The DuPont Company constructed a dye works at Deepwater Point, New Jersey (also called just Deepwater, New Jersey) during World War I to enter the market for dyes left vacant by Germany's absence. This collection consists of fifteen panomaric photographs of views of the Deepwater Point, New Jersey dye works of the DuPont Company, including ground before building started, building exteriors, and a group portrait of employees of the Jackson Laboratory.
E.I. du Pont de Nemours & Co., Inc. Jackson and Technical laboratories at the Dye Works panoramic photographs
The Jackson Laboratory and the Technical Laboratory was established by E.I. du Pont de Nemours & Company at its Deepwater, New Jersey, in 1917 and 1920 respectively to manufacture and research dyes. This collection consists of two panoramic photographs of exteriors of the laboratories.
The E.I. du Pont de Nemours Niagara Plant produces a number of specialty chemicals, such as polymer acetates, sodium cyanide, and methyl chloride; the plant was purchased by the DuPont Company in 1930. This small collection of Niagara Plant historical files consists of plant histories, photographs, biographical information on personnel, drawings of plant buildings, and some artifacts.
E.I. du Pont de Nemours & Company, Organic Chemicals Department, Dyestuffs Division manuals and notebooks
E.I. du Pont de Nemours & Company was a chemical company and began a research program in dyes in 1916. By the late 1920s the DuPont Company was one of the four major U.S. dye producers and controlled twenty-five percent of the market. The records consist of notebooks and procedures on dyes, which describe the colors, uses, applications, tests, and fastness and dying properties for dyes manufactured by DuPont and its competitors.
Gordon Derby Patterson (1897-1982) was a chemist who spent nearly forty years with the Central Research Department (formerly the Chemical Department) at the E.I. du Pont de Nemours & Company, a chemical company more commonly referred to as the DuPont Company. In addition to his early work in pigments and rayon, Patterson directed research in high-energy radiation generators, radioactive tracer techniques, nuclear magnetic resonance, electron microscopy, and absorption spectroscopy. His papers provide extensive documentation for these projects, giving particular emphasis on ideas and suggestions for possible areas of exploration. In addition, there are administrative records, including outlines for research directors and the Steering Committee reviewing the status of current and proposed projects, as well as technical reference materials, such as summary reports, scientific papers, and literature reviews.

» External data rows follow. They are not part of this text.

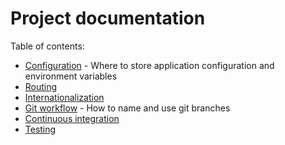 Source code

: # Project documentation

Table of contents:

* [Configuration](configuration.md) - Where to store application configuration and environment variables
* [Routing](routing.md)
* [Internationalization](internationalization.md) 
* [Git workflow](git_workflow.md) - How to name and use git branches
* [Continuous integration](continuous_integration.md)
* [Testing](testing.md)
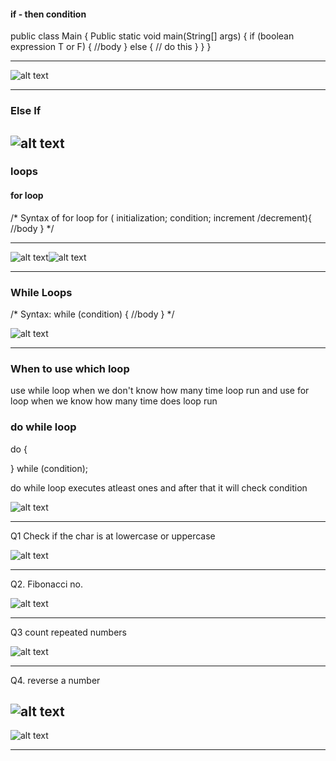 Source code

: 
#### if - then condition

public class Main {
	Public static void main(String[] args) {
		if (boolean expression T or F) {
			//body
		} else {
			// do this 
		}
	}
}

---
![alt text](Pastedimage20241117184729.png)

---
### Else If

![alt text](Pastedimage20241117185831.png)
---

###  loops

#### for loop

/* 
	Syntax of for loop
	 for ( initialization; condition; increment /decrement){
		 //body
	 }
*/

---
![alt text](Pastedimage20241117190240.png)![alt text](Pastedimage20241117190801.png)

---

### While Loops

/*
	Syntax:
	 while (condition) {
	     //body
	 }
*/

![alt text](Pastedimage20241117191323.png)

---

### When to use which loop

use while loop when we don't know how many time loop run
and use for loop when we know how many time does loop run 


### do while loop

do {

} while (condition);

do while loop executes atleast ones and after that it will check condition

![alt text](Pastedimage20241117192619.png)

---

Q1 Check if the char is at lowercase or uppercase

![alt text](Pastedimage20241117193411.png)

---
 
Q2. Fibonacci no.

![alt text](Pastedimage20241117194111.png)

---
Q3 count repeated numbers

![alt text](Pastedimage20241117195655.png)

 ---
Q4. reverse a number

![alt text](Pastedimage20241117195810.png)
---

![alt text](Pastedimage20241117195929.png)

--- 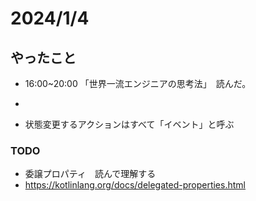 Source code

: 
# 2024/1/4

## やったこと
* 16:00~20:00 「世界一流エンジニアの思考法」　読んだ。　
* 

* 状態変更するアクションはすべて「イベント」と呼ぶ


### TODO
* 委譲プロパティ　読んで理解する
* https://kotlinlang.org/docs/delegated-properties.html
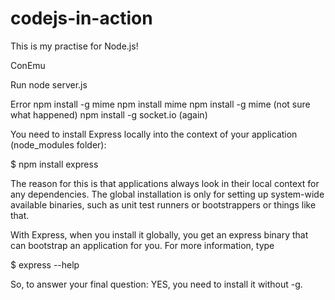 # codejs-in-action
This is my practise for Node.js!

ConEmu

Run
  node server.js

Error
npm install -g mime
npm install mime
npm install -g mime
(not sure what happened)
npm install -g socket.io
(again)

You need to install Express locally into the context of your application (node_modules folder):

$ npm install express

The reason for this is that applications always look in their local context for any dependencies. The global installation is only for setting up system-wide available binaries, such as unit test runners or bootstrappers or things like that.

With Express, when you install it globally, you get an express binary that can bootstrap an application for you. For more information, type

$ express --help

So, to answer your final question: YES, you need to install it without -g. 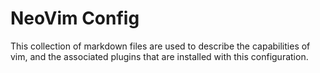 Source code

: # NeoVim Config #

This collection of markdown files are used to describe the capabilities of vim,
and the associated plugins that are installed with this configuration.
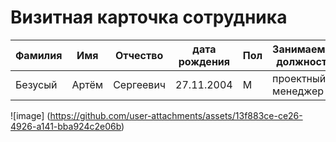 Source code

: # Визитная карточка сотрудника
| Фамилия | Имя | Отчество | дата рождения | Пол | Занимаемая должность |
|---------|-----| -------- | --------------|-----|----------------------|
| Безусый |Артём|Сергеевич | 27.11.2004    | М   |  проектный менеджер  |
![image] (https://github.com/user-attachments/assets/13f883ce-ce26-4926-a141-bba924c2e06b)

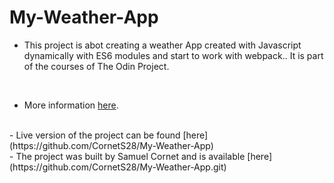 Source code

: # My-Weather-App

- This project is abot creating a weather App created with Javascript dynamically with ES6 modules and start to work with webpack.. It is part of the courses of The Odin Project.
<br>

- More information [here](https://www.theodinproject.com/courses/javascript/lessons/restaurant-page).
<br>
- Live version of the project can be found [here](https://github.com/CornetS28/My-Weather-App) 
<br>
- The project was built by Samuel Cornet and is available [here](https://github.com/CornetS28/My-Weather-App.git) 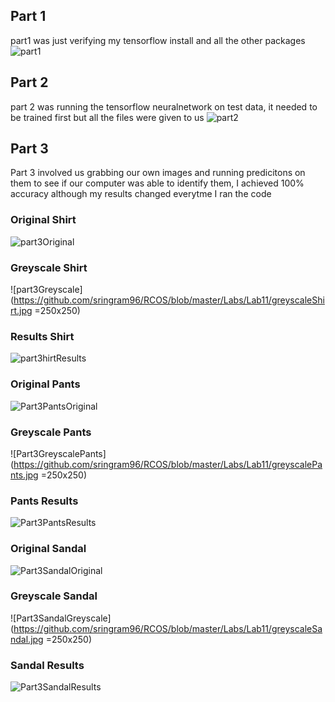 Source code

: ## Part 1
part1 was just verifying my tensorflow install and all the other packages
![part1](https://github.com/sringram96/RCOS/blob/master/Labs/Lab11/Lab11part1.png)

## Part 2
part 2 was running the tensorflow neuralnetwork on test data, it needed to be trained first but all the files were given to us
![part2](https://github.com/sringram96/RCOS/blob/master/Labs/Lab11/Lab11part2.png)

## Part 3
Part 3 involved us grabbing our own images and running predicitons on them to see if our computer was able to identify them, I achieved 100% accuracy
although my results changed everytme I ran the code

### Original Shirt
![part3Original](https://github.com/sringram96/RCOS/blob/master/Labs/Lab11/Plain%2BT-Shirt.jpg)
### Greyscale Shirt
![part3Greyscale](https://github.com/sringram96/RCOS/blob/master/Labs/Lab11/greyscaleShirt.jpg =250x250)
### Results Shirt
![part3hirtResults](https://github.com/sringram96/RCOS/blob/master/Labs/Lab11/shirtResult.png)

### Original Pants
![Part3PantsOriginal](https://github.com/sringram96/RCOS/blob/master/Labs/Lab11/pants.jpg)
### Greyscale Pants
![Part3GreyscalePants](https://github.com/sringram96/RCOS/blob/master/Labs/Lab11/greyscalePants.jpg =250x250)
### Pants Results
![Part3PantsResults](https://github.com/sringram96/RCOS/blob/master/Labs/Lab11/pantsResults.png)

### Original Sandal
![Part3SandalOriginal](https://github.com/sringram96/RCOS/blob/master/Labs/Lab11/sandal.jpg)
### Greyscale Sandal
![Part3SandalGreyscale](https://github.com/sringram96/RCOS/blob/master/Labs/Lab11/greyscaleSandal.jpg =250x250)
### Sandal Results
![Part3SandalResults](https://github.com/sringram96/RCOS/blob/master/Labs/Lab11/sandalResult.png)
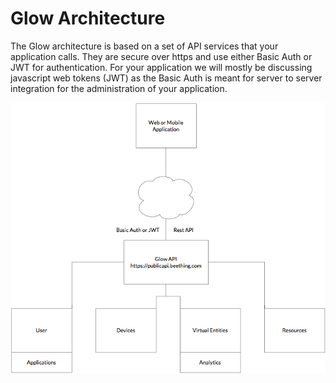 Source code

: 

# Glow Architecture

The Glow architecture is based on a set of API services that your application calls. They are secure over https and use either Basic Auth or JWT for authentication. For your application we will mostly be discussing javascript web tokens \(JWT\) as the Basic Auth is meant for server to server integration for the administration of your application.





![](/assets/import.png)



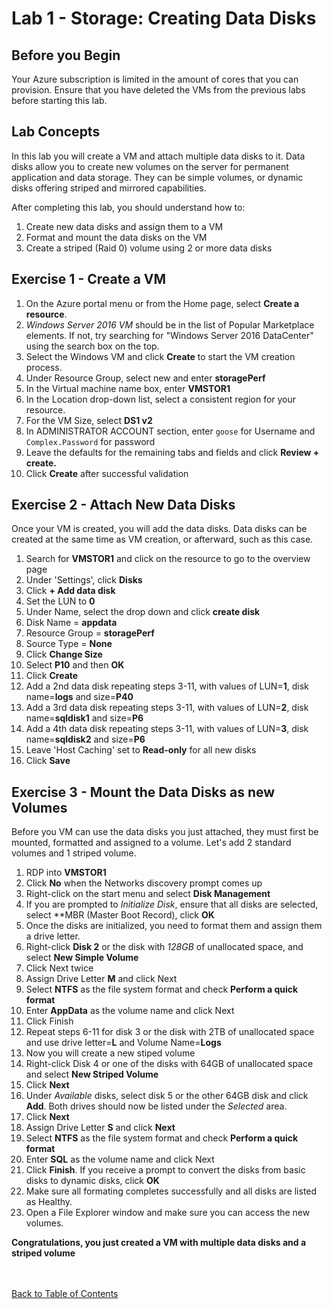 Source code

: # Lab 1 - Storage: Creating Data Disks


## Before you Begin

Your Azure subscription is limited in the amount of cores that you can provision.  Ensure that you have deleted the VMs from the previous labs before starting this lab. 


## Lab Concepts

In this lab you will create a VM and attach multiple data disks to it.  Data disks allow you to create new volumes on the server for permanent application and data storage.  They can be simple volumes, or dynamic disks offering striped and mirrored capabilities.  


After completing this lab, you should understand how to:
1. Create new data disks and assign them to a VM
2. Format and mount the data disks on the VM
3. Create a striped (Raid 0) volume using 2 or more data disks



## Exercise 1 - Create a VM 


1. On the Azure portal menu or from the Home page, select **Create a resource**.
2. *Windows Server 2016 VM* should be in the list of Popular Marketplace elements. If not, try searching for "Windows Server 2016 DataCenter" using the search box on the top.
3. Select the Windows VM and click **Create** to start the VM creation process.
4. Under Resource Group, select new and enter **storagePerf**
5. In the Virtual machine name box, enter **VMSTOR1**
6. In the Location drop-down list, select a consistent region for your resource.
7. For the VM Size, select **DS1 v2**
8. In ADMINISTRATOR ACCOUNT section, enter `goose` for Username and `Complex.Password` for password
9. Leave the defaults for the remaining tabs and fields and click **Review + create.**
10. Click **Create** after successful validation


## Exercise 2 - Attach New Data Disks
Once your VM is created, you will add the data disks. Data disks can be created at the same time as VM creation, or afterward, such as this case.

1. Search for **VMSTOR1** and click on the resource to go to the overview page
2. Under 'Settings', click **Disks**
3. Click **+ Add data disk**
4. Set the LUN to **0**
5. Under Name, select the drop down and click **create disk**
6. Disk Name = **appdata**
7. Resource Group = **storagePerf**
8. Source Type = **None**
9. Click **Change Size**
10. Select **P10** and then **OK**
11. Click **Create**
12. Add a 2nd data disk repeating steps 3-11, with values of LUN=**1**, disk name=**logs** and size=**P40**
13. Add a 3rd data disk repeating steps 3-11, with values of LUN=**2**, disk name=**sqldisk1** and size=**P6**
14. Add a 4th data disk repeating steps 3-11, with values of LUN=**3**, disk name=**sqldisk2** and size=**P6**
15. Leave 'Host Caching' set to **Read-only** for all new disks
16. Click **Save**


## Exercise 3 - Mount the Data Disks as new Volumes
Before you VM can use the data disks you just attached, they must first be mounted, formatted and assigned to a volume.  Let's add 2 standard volumes and 1 striped volume.

1. RDP into **VMSTOR1**
2. Click **No** when the Networks discovery prompt comes up
3. Right-click on the start menu and select **Disk Management**
4. If you are prompted to *Initialize Disk*, ensure that all disks are selected, select **MBR (Master Boot Record), click **OK**
5. Once the disks are initialized, you need to format them and assign them a drive letter.
6. Right-click **Disk 2** or the disk with *128GB* of unallocated space, and select **New Simple Volume**
7. Click Next twice
8. Assign Drive Letter **M** and click Next
9. Select **NTFS** as the file system format and check **Perform a quick format**
10. Enter **AppData** as the volume name and click Next
11. Click Finish
12. Repeat steps 6-11 for disk 3 or the disk with 2TB of unallocated space and use drive letter=**L** and Volume Name=**Logs**
13. Now you will create a new stiped volume
14. Right-click Disk 4 or one of the disks with 64GB of unallocated space and select **New Striped Volume**
15. Click **Next**
16. Under *Available* disks, select disk 5 or the other 64GB disk and click **Add**.  Both drives should now be listed under the *Selected* area.
17. Click **Next**
18. Assign Drive Letter **S** and click **Next**
19. Select **NTFS** as the file system format and check **Perform a quick format**
20. Enter **SQL** as the volume name and click Next
21. Click **Finish**.  If you receive a prompt to convert the disks from basic disks to dynamic disks, click **OK**
22. Make sure all formating completes successfully and all disks are listed as Healthy.
24. Open a File Explorer window and make sure you can access the new volumes.

**Congratulations, you just created a VM with multiple data disks and a striped volume**


<br></br>
[Back to Table of Contents](./index.md#5-azure-storage) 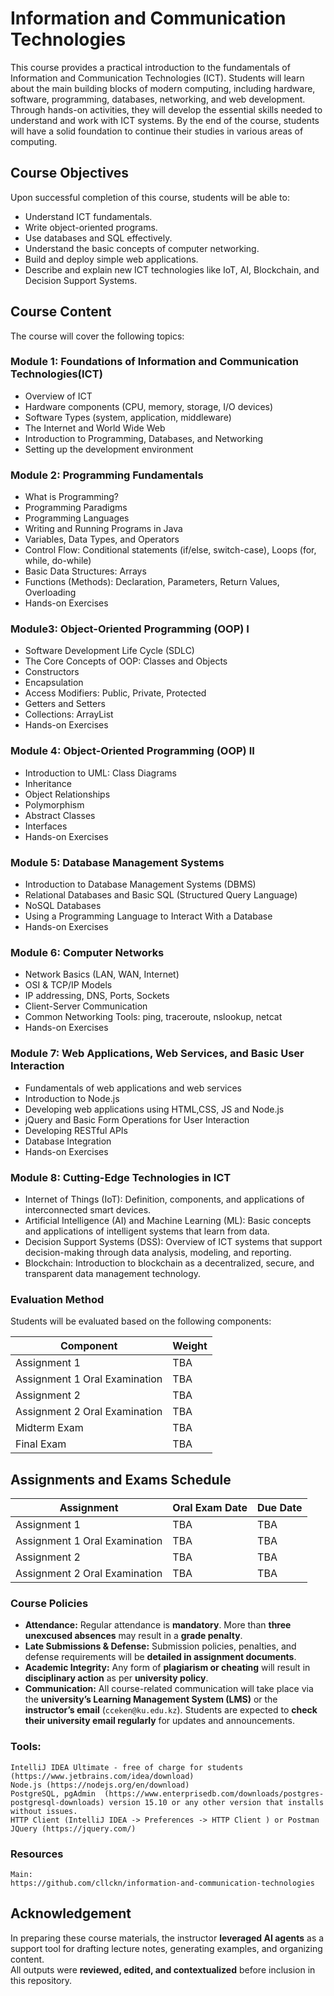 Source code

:# Information and Communication Technologies

This course provides a practical introduction to the fundamentals of Information and Communication Technologies (ICT). Students will learn about the main building blocks of modern computing, including hardware, software, programming, databases, networking, and web development. Through hands-on activities, they will develop the essential skills needed to understand and work with ICT systems. By the end of the course, students will have a solid foundation to continue their studies in various areas of computing.

## Course Objectives
Upon successful completion of this course, students will be able to:
* Understand ICT fundamentals.
* Write object-oriented programs.
* Use databases and SQL effectively.
* Understand the basic concepts of computer networking.
* Build and deploy simple web applications.
* Describe and explain new ICT technologies like IoT, AI, Blockchain, and Decision Support Systems.


## Course Content
The course will cover the following topics:

### Module 1: Foundations of Information and Communication Technologies(ICT)
* Overview of ICT
* Hardware components (CPU, memory, storage, I/O devices)
* Software Types (system, application, middleware)
* The Internet and World Wide Web
* Introduction to Programming, Databases, and Networking
* Setting up the development environment

### Module 2: Programming Fundamentals
* What is Programming?
* Programming Paradigms
* Programming Languages
* Writing and Running Programs in Java
* Variables, Data Types, and Operators
* Control Flow: Conditional statements (if/else, switch-case), Loops (for, while, do-while)
* Basic Data Structures: Arrays
* Functions (Methods): Declaration, Parameters, Return Values, Overloading
* Hands-on Exercises

### Module3: Object-Oriented Programming (OOP) I
* Software Development Life Cycle (SDLC)
* The Core Concepts of OOP: Classes and Objects
* Constructors
* Encapsulation
* Access Modifiers: Public, Private, Protected
* Getters and Setters
* Collections: ArrayList
* Hands-on Exercises

### Module 4: Object-Oriented Programming (OOP) II
* Introduction to UML:  Class Diagrams
* Inheritance
* Object Relationships
* Polymorphism
* Abstract Classes
* Interfaces
* Hands-on Exercises

### Module 5: Database Management Systems
* Introduction to Database Management Systems (DBMS)
* Relational Databases and Basic SQL (Structured Query Language)
* NoSQL Databases
* Using a Programming Language to Interact With a Database
* Hands-on Exercises

### Module 6: Computer Networks
* Network Basics (LAN, WAN, Internet)
* OSI & TCP/IP Models
* IP addressing, DNS, Ports, Sockets
* Client-Server Communication
* Common Networking Tools: ping, traceroute, nslookup, netcat
* Hands-on Exercises

### Module 7: Web Applications, Web Services, and Basic User Interaction
* Fundamentals of web applications and web services
* Introduction to Node.js
* Developing web applications using HTML,CSS, JS and Node.js
* jQuery and Basic Form Operations for User Interaction
* Developing RESTful APIs
* Database Integration
* Hands-on Exercises

### Module 8: Cutting-Edge Technologies in ICT
* Internet of Things (IoT): Definition, components, and applications of interconnected smart devices.
* Artificial Intelligence (AI) and Machine Learning (ML): Basic concepts and applications of intelligent systems that learn from data.
* Decision Support Systems (DSS): Overview of ICT systems that support decision-making through data analysis, modeling, and reporting.
* Blockchain: Introduction to blockchain as a decentralized, secure, and transparent data management technology.


### Evaluation Method

Students will be evaluated based on the following components:

| **Component**                 | **Weight** |
|-------------------------------|-----------|
| Assignment 1                  |   TBA    |
| Assignment 1 Oral Examination |   TBA    |
| Assignment 2                  |   TBA    |
| Assignment 2 Oral Examination |  TBA     |
| Midterm Exam                  |  TBA     |
| Final Exam                    |  TBA     |
## Assignments and Exams Schedule

| **Assignment**                | **Oral Exam Date**     | **Due Date**       |
|-------------------------------|------------------------|--------------------|
| Assignment 1                  | TBA                    | TBA            |
| Assignment 1 Oral Examination | TBA                    | TBA            |
| Assignment 2                  | TBA                    | TBA            |
| Assignment 2 Oral Examination | TBA                    | TBA            |


### Course Policies

- **Attendance:** Regular attendance is **mandatory**. More than **three unexcused absences** may result in a **grade penalty**.
- **Late Submissions & Defense:** Submission policies, penalties, and defense requirements will be **detailed in assignment documents**.
- **Academic Integrity:** Any form of **plagiarism or cheating** will result in **disciplinary action** as per **university policy**.
- **Communication:** All course-related communication will take place via the **university’s Learning Management System (LMS)** or the **instructor’s email** (`cceken@ku.edu.kz`). Students are expected to **check their university email regularly** for updates and announcements.


### Tools:
    IntelliJ IDEA Ultimate - free of charge for students  (https://www.jetbrains.com/idea/download) 
    Node.js (https://nodejs.org/en/download)
    PostgreSQL, pgAdmin  (https://www.enterprisedb.com/downloads/postgres-postgresql-downloads) version 15.10 or any other version that installs without issues.
    HTTP Client (IntelliJ IDEA -> Preferences -> HTTP Client ) or Postman
    JQuery (https://jquery.com/)

### Resources
    Main:
    https://github.com/cllckn/information-and-communication-technologies

## Acknowledgement
In preparing these course materials, the instructor **leveraged AI agents** as a support tool for drafting lecture notes, generating examples, and organizing content.  
All outputs were **reviewed, edited, and contextualized** before inclusion in this repository.
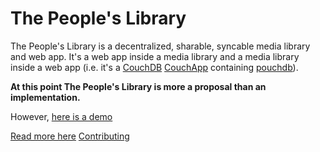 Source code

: # The People's Library

The People's Library is a decentralized, sharable, syncable media library and web app. 
It's a web app inside a media library and a media library inside a web app (i.e. it's a [CouchDB](http://couchdb.apache.org/) [CouchApp](http://couchdb.readthedocs.org/en/latest/couchapp/) containing [pouchdb](http://pouchdb.com/)).

**__At this point The People's Library is more a proposal than an implementation.__**

However, [here is a demo](http://owise1.cloudant.com/peoples-lib/_design/peoples-lib/index.html)

[Read more here](/docs/background.md)
[Contributing](/doc/development.md) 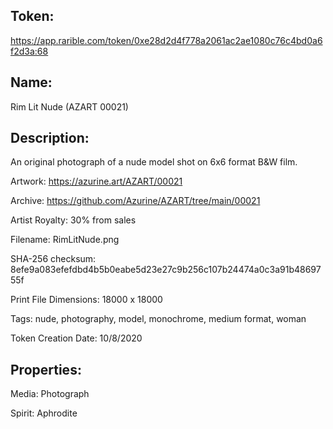 ## Token:

https://app.rarible.com/token/0xe28d2d4f778a2061ac2ae1080c76c4bd0a6f2d3a:68

## Name:

Rim Lit Nude (AZART 00021)

## Description: 

An original photograph of a nude model shot on 6x6 format B&W film.

Artwork: https://azurine.art/AZART/00021

Archive: https://github.com/Azurine/AZART/tree/main/00021

Artist Royalty: 30% from sales

Filename: RimLitNude.png

SHA-256 checksum: 8efe9a083efefdbd4b5b0eabe5d23e27c9b256c107b24474a0c3a91b4869755f

Print File Dimensions: 18000 x 18000

Tags: nude, photography, model, monochrome, medium format, woman

Token Creation Date: 10/8/2020

## Properties:

Media: Photograph

Spirit: Aphrodite
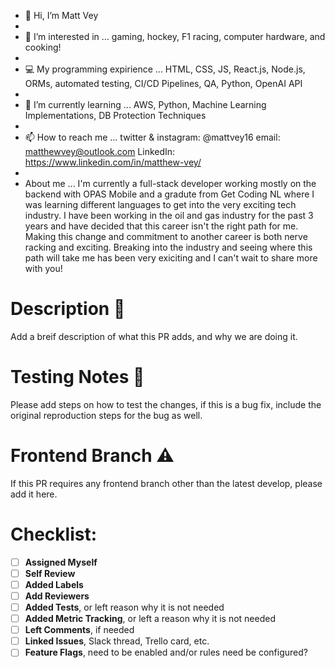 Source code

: - 👋 Hi, I’m Matt Vey
- 
- 👀 I’m interested in ... gaming, hockey, F1 racing, computer hardware, and cooking!  
-  
- 💻 My programming expirience ... HTML, CSS, JS, React.js, Node.js, ORMs, automated testing, CI/CD Pipelines, QA, Python, OpenAI API 
-   
- 🌱 I’m currently learning ... AWS, Python, Machine Learning Implementations, DB Protection Techniques 
- 
- 📫 How to reach me ... twitter & instagram: @mattvey16 email: matthewvey@outlook.com LinkedIn: https://www.linkedin.com/in/matthew-vey/
-  
- About me ... I'm currently a full-stack developer working mostly on the backend with OPAS Mobile and a gradute from Get Coding NL where I was learning different languages to get into the very exciting tech industry. I have been working in the oil and gas industry for the past 3 years and have decided that this career isn't the right path for me. Making this change and commitment to another career is both nerve racking and exciting. Breaking into the industry and seeing where this path will take me has been very exiciting and I can't wait to share more with you!


# Description  📄
Add a breif description of what this PR adds, and why we are doing it.

# Testing Notes  🧪
Please add steps on how to test the changes, if this is a bug fix, include the original reproduction steps for the bug as well.

# Frontend Branch  ⚠️
If this PR requires any frontend branch other than the latest develop, please add it here.

# Checklist:
- [ ] **Assigned Myself**
- [ ] **Self Review**
- [ ] **Added Labels**
- [ ] **Add Reviewers**
- [ ] **Added Tests**, or left reason why it is not needed
- [ ] **Added Metric Tracking**, or left a reason why it is not needed
- [ ] **Left Comments**, if needed
- [ ] **Linked Issues**, Slack thread, Trello card, etc.
- [ ] **Feature Flags**, need to be enabled and/or rules need be configured? 
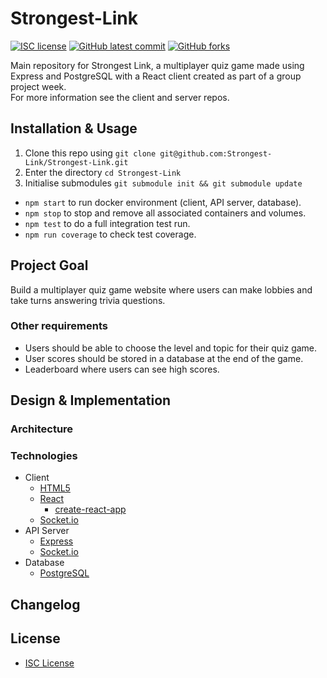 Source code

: # Strongest-Link

<!-- badges -->
[![ISC license](https://img.shields.io/badge/License-ISC-blue.svg)](https://www.isc.org/licenses/)
[![GitHub latest commit](https://img.shields.io/github/last-commit/Strongest-Link/Strongest-Link.svg)](https://github.com/Strongest-Link/Strongest-Link/commit/)
[![GitHub forks](https://img.shields.io/github/forks/Strongest-Link/Strongest-Link.svg)](https://github.com/Strongest-Link/Strongest-Link)

Main repository for Strongest Link, a multiplayer quiz game made using Express and PostgreSQL with a React client created as part of a group project week.  
For more information see the client and server repos.

## Installation & Usage

1. Clone this repo using `git clone git@github.com:Strongest-Link/Strongest-Link.git`
2. Enter the directory `cd Strongest-Link`
3. Initialise submodules `git submodule init && git submodule update`

* `npm start` to run docker environment (client, API server, database).
* `npm stop` to stop and remove all associated containers and volumes.
* `npm test` to do a full integration test run.
* `npm run coverage` to check test coverage.

## Project Goal

Build a multiplayer quiz game website where users can make lobbies and take turns answering trivia questions.

### Other requirements

* Users should be able to choose the level and topic for their quiz game.
* User scores should be stored in a database at the end of the game.
* Leaderboard where users can see high scores.

## Design & Implementation

### Architecture

<!-- to-do -->

### Technologies

* Client
  * [HTML5](https://developer.mozilla.org/en-US/docs/Glossary/HTML5)
  * [React](https://reactjs.org/)
    * [create-react-app](https://create-react-app.dev/)
  * [Socket.io](https://socket.io/)
* API Server
  * [Express](https://expressjs.com/)
  * [Socket.io](https://socket.io/)
* Database
  * [PostgreSQL](https://www.postgresql.org/)

## Changelog

<!-- to-do -->

## License

* [ISC License](https://www.isc.org/licenses/) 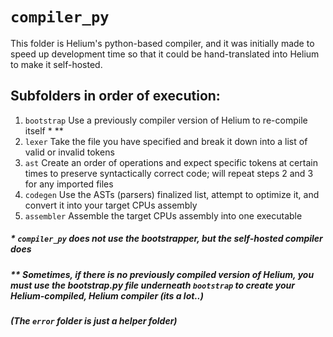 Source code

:
# `compiler_py`
This folder is Helium's python-based compiler, and it was initially
made to speed up development time so that it could be hand-translated
into Helium to make it self-hosted.

## Subfolders in order of execution:
1. `bootstrap` Use a previously compiler version of Helium to re-compile itself * **
2. `lexer` Take the file you have specified and break it down into a list of valid or invalid tokens
3. `ast` Create an order of operations and expect specific tokens at certain times to preserve syntactically correct code; will repeat steps 2 and 3 for any imported files
4. `codegen` Use the ASTs (parsers) finalized list, attempt to optimize it, and convert it into your target CPUs assembly
5. `assembler` Assemble the target CPUs assembly into one executable

##### * `compiler_py` does not use the bootstrapper, but the self-hosted compiler does
##### ** Sometimes, if there is no previously compiled version of Helium, you must use the bootstrap.py file underneath `bootstrap` to create your Helium-compiled, Helium compiler (its a lot..)
##### (The `error` folder is just a helper folder)
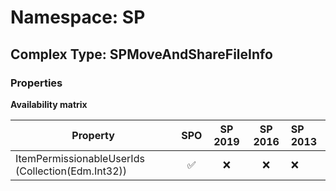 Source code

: # Namespace: SP

## Complex Type: SPMoveAndShareFileInfo

### Properties

**Availability matrix**

Property | SPO | SP 2019 | SP 2016 | SP 2013
----------|:---:|:-------:|:-------:|:-------
ItemPermissionableUserIds (Collection(Edm.Int32)) | ✅ | ❌ | ❌ | ❌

Science and Corporate Strategy is a scholarly history of research and development at the DuPont Company authored by David A. Hounshell (1950-) and John Kenly Smith (1951-). As part of their research, Hounshell and Smith conducted sixty-one oral history interviews with forty-seven current and former chemical engineers involved in DuPont's R & D programs. The interviews constitute an exhaustive first-person account of DuPont's research programs with special emphasis on personalities and the organizational culture of the various DuPont research facilities.
A collection of bulletins and reports from the library of DuPont's Jackson Laboratory. Most were generated by the Organic Chemicals Department, which operated Jackson Laboratory, but others come from other DuPont Departments and their laboratories.
Jackson Laboratory was a dye works established in 1917 by E.I. du Pont de Nemours & Company, a chemical company more commonly referred to as the DuPont Company. The records of the Jackson Laboratory are fragmentary in nature and divided into two series that document cutting-edge research projects conducted by DuPont scientists, primarily in the 1920s and 1930s. Under the direction of Fletcher B. Holmes (1877-1961) and W. S. Calcott (1892-1952), the processes for producing many important products, including neoprene synthetic rubber, were perfected during this period.
John Joseph Beer (1927-) was a professor of the history of science and chemistry at the University of Delaware until his retirement in 1992. Beer played a major role in developing the university’s program in the history of technology and the Hagley Fellowship Program. The bulk of the papers consists of correspondence, notes, research materials, and drafts for a projected book or article on "Russia iron," a highly finished, wear-resistant iron produced in Russia during the nineteenth century.
John M. Tinker (1897-1974) was the director of Jackson Laboratory, the main research unit of the Organic Chemicals Department of E.I. du Pont de Nemours & Company, from 1943 to 1962. After his retirement, he joined the U.S. Foreign Service and worked for three years as the science attaché at the U.S. Embassy in Karachi, Pakistan. This small collection of Tinker's papers is related to both his time at Jackson Laboratory and his work for the U.S. government.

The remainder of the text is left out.